• Work task
Line count for the string "Nachrichtenmeldungen": give the number of lines in the data below that contain it, and nothing more.

Given data START

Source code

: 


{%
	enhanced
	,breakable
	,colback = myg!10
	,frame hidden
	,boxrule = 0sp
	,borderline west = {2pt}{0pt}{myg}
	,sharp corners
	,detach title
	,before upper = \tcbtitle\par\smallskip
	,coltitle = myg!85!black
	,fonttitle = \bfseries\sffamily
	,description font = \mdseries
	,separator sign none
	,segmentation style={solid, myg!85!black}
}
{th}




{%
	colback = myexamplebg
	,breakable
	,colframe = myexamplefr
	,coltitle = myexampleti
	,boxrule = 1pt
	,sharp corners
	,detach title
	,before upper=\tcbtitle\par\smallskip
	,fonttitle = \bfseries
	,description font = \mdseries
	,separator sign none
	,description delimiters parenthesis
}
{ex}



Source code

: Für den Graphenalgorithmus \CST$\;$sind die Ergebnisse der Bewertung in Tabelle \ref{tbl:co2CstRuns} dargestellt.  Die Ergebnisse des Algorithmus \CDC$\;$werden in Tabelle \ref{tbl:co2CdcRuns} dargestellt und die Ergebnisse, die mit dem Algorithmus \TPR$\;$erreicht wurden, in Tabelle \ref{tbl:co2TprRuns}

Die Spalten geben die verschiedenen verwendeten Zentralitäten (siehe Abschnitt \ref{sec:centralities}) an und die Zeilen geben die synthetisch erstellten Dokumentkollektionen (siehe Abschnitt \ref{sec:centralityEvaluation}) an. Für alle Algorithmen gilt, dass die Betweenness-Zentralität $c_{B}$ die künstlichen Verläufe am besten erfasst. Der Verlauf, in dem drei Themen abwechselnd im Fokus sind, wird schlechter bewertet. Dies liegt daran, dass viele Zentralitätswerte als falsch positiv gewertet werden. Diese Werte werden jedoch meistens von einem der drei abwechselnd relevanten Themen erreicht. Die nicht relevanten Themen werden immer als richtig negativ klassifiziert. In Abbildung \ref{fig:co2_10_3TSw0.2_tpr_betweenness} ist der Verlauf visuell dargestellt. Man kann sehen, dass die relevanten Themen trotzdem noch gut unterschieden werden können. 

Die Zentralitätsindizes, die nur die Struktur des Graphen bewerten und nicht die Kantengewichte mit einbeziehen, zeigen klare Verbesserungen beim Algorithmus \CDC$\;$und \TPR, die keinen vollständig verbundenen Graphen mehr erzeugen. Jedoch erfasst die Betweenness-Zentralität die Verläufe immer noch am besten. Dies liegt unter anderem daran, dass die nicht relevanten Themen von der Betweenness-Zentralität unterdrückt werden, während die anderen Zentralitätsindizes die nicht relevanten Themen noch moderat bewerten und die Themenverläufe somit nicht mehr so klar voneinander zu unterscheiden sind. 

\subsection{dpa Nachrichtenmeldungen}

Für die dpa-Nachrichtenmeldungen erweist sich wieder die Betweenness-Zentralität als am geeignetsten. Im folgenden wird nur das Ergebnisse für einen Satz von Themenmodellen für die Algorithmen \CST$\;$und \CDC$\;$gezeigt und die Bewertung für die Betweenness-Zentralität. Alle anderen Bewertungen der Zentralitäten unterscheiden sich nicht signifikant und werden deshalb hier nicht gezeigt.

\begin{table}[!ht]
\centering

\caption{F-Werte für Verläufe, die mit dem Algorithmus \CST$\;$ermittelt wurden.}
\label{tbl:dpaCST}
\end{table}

Given data END
Given data START

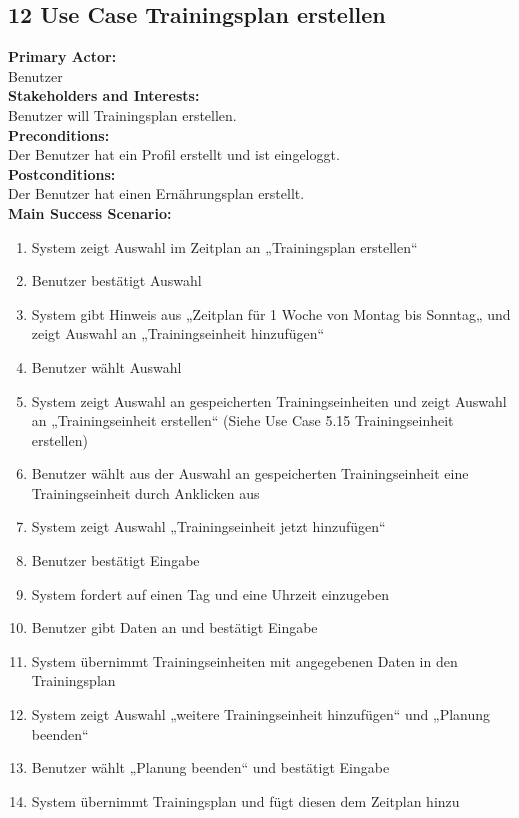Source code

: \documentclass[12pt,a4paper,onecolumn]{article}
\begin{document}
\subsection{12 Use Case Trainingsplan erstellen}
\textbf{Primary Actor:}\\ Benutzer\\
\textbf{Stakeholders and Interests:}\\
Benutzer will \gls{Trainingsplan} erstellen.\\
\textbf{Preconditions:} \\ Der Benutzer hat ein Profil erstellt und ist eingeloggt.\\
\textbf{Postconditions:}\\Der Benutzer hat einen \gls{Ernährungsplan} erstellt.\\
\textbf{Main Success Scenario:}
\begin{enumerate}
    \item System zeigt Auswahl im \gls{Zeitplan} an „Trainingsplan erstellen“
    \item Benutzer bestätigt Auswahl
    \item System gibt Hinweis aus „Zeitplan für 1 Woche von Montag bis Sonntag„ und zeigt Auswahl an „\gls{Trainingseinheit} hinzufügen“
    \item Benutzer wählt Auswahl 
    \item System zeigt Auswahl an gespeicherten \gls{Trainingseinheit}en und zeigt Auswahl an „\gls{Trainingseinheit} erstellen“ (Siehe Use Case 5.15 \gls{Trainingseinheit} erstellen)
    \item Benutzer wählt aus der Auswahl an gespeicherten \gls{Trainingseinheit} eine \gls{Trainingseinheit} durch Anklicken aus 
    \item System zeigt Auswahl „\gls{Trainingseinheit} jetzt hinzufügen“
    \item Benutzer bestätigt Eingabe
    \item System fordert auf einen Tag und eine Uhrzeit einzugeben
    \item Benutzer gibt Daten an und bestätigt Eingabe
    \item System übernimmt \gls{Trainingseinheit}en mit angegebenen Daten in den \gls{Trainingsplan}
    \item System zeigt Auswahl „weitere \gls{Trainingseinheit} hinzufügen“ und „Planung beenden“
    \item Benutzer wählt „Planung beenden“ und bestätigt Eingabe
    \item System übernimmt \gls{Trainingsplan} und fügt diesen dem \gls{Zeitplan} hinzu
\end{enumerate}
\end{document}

Given data END

• Answer box
2